I’m also thinking that Drake must have posited, and rightfully so, that this might be yet another garden-variety rap battle, like the ones he’s engaged in in the past with rappers like Meek Mill. That is, until Kendrick Lamar dropped Euphoria and Meet the Grahams and essentially questioned Drake’s reason for being: his commitment to parenting, his commitment to the Black community and his own cultural identity, his sexism and misogyny, his business acumen, his spirituality or lack thereof. And it then felt like watching someone perform surgery. It was clinical.

When Mike Tyson was asked by a reporter whether he was worried about Evander Holyfield and his fight plan, he remarked: “Everyone has a plan until they get punched in the mouth.” Well, someone got punched in the mouth, and it wasn’t Kendrick.

Drake put up a good fight, and he’s fearless to a fault (see; Pusha T). He’s a skilled battle rapper and battle rap enthusiast who can be found frequenting Toronto’s King of the Dot events, which pits the best battle rappers in North America against one another. But should he have taken a page out of J. Cole’s notepad and issued an apology for going at Kendrick Lamar like this? Perhaps. Losing high-profile beefs doesn’t really do much to secure one’s legacy. And besides, battling in hip hop was supposed to be a vehicle to create peace, to replace physically battling (and stabbing and shooting) one’s arch nemesis. But our hip hop purist naivete is getting tested and has been tested. Rap iconoclasts, the late Tupac Shakur and Notorious B.I.G, should be here today to witness this beef.

In the end, the real winners of this beef are the record companies profiting off the millions of streams of these diss records that came as a direct by-product of a nearly two-week viral moment.
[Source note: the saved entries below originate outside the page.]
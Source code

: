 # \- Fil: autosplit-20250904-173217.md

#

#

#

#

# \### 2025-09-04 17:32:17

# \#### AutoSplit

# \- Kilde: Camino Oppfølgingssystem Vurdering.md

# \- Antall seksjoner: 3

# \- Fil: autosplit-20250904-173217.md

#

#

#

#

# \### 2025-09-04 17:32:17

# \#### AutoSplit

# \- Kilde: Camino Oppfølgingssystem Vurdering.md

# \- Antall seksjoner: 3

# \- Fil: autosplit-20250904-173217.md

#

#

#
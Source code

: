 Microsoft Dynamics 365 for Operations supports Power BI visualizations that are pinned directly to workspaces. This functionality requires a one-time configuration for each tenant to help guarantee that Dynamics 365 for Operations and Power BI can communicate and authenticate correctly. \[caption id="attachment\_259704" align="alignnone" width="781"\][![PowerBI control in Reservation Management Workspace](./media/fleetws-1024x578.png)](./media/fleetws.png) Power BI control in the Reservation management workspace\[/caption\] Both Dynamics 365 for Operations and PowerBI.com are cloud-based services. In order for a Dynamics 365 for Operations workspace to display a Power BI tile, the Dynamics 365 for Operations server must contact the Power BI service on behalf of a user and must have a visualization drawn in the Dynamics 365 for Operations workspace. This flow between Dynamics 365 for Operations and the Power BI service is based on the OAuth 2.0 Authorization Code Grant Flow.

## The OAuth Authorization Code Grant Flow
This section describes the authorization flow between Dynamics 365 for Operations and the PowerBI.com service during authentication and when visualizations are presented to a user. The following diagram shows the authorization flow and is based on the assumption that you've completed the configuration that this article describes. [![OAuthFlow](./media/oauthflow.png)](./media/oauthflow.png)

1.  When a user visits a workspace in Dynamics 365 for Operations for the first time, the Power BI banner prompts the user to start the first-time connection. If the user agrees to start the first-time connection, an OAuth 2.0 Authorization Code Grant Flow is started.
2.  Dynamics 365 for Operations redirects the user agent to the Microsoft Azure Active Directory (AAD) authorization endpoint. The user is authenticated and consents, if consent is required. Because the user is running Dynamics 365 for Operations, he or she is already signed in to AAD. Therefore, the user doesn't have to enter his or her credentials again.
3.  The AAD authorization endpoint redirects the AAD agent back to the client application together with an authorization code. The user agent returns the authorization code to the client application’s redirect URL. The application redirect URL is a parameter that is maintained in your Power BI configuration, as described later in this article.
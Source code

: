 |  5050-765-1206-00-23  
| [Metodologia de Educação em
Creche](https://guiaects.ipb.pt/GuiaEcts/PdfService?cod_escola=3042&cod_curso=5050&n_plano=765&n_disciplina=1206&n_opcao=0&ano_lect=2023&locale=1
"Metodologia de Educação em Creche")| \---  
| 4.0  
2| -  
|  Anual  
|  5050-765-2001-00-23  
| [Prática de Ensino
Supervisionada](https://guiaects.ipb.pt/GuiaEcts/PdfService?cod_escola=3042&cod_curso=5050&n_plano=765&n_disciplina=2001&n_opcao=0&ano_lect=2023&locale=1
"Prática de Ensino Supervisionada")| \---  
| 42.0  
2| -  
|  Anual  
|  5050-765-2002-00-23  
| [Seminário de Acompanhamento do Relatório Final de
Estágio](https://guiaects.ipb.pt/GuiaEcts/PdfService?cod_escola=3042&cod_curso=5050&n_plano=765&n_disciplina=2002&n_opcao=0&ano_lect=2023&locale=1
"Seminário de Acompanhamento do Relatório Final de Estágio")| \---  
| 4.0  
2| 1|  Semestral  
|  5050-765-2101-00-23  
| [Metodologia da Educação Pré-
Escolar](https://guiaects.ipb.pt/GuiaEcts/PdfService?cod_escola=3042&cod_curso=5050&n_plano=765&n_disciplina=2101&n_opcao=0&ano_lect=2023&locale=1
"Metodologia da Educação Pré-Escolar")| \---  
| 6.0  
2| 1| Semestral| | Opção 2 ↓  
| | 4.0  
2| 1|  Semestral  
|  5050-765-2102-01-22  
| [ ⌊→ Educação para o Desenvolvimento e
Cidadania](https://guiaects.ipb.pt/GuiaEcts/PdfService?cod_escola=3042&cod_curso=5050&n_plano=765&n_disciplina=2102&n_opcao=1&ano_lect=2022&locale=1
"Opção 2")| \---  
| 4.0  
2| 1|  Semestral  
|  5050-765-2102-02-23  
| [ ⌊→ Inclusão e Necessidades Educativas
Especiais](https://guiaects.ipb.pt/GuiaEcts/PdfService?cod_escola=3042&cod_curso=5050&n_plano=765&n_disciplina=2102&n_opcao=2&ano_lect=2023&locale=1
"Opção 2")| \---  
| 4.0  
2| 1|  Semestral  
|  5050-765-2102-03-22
Atlanta producer Metro Boomin’ also won, big time, as thousands of indie rappers, singers, R&B singers and reggaeton artists are laying down Drake diss tracks over his BBL Drizzy open-source instrumental, some with a chance to win $10,000 in cold, hard cash.

For the entire duration of this beef, the lack of objectivity online and on socials is very concerning and deeply troubling. I learned that a seemingly endless list of social media participants and Drake fans lacked that basic skill: to evaluate the art and shed their stan/superfan/groupie skin. But then again, the word “fan” is a short form for the word “fanatic.” Many of us also got lost ourselves as, let’s be real, this beef that has dominated headlines for two weeks has acted as Great Distraction away from real-life concerns (e.g., the cost of living in most major Canadian cities is getting silly) and far more pressing issues happening around the world, led by the genocidal activity happening in real time in Gaza and the Congo.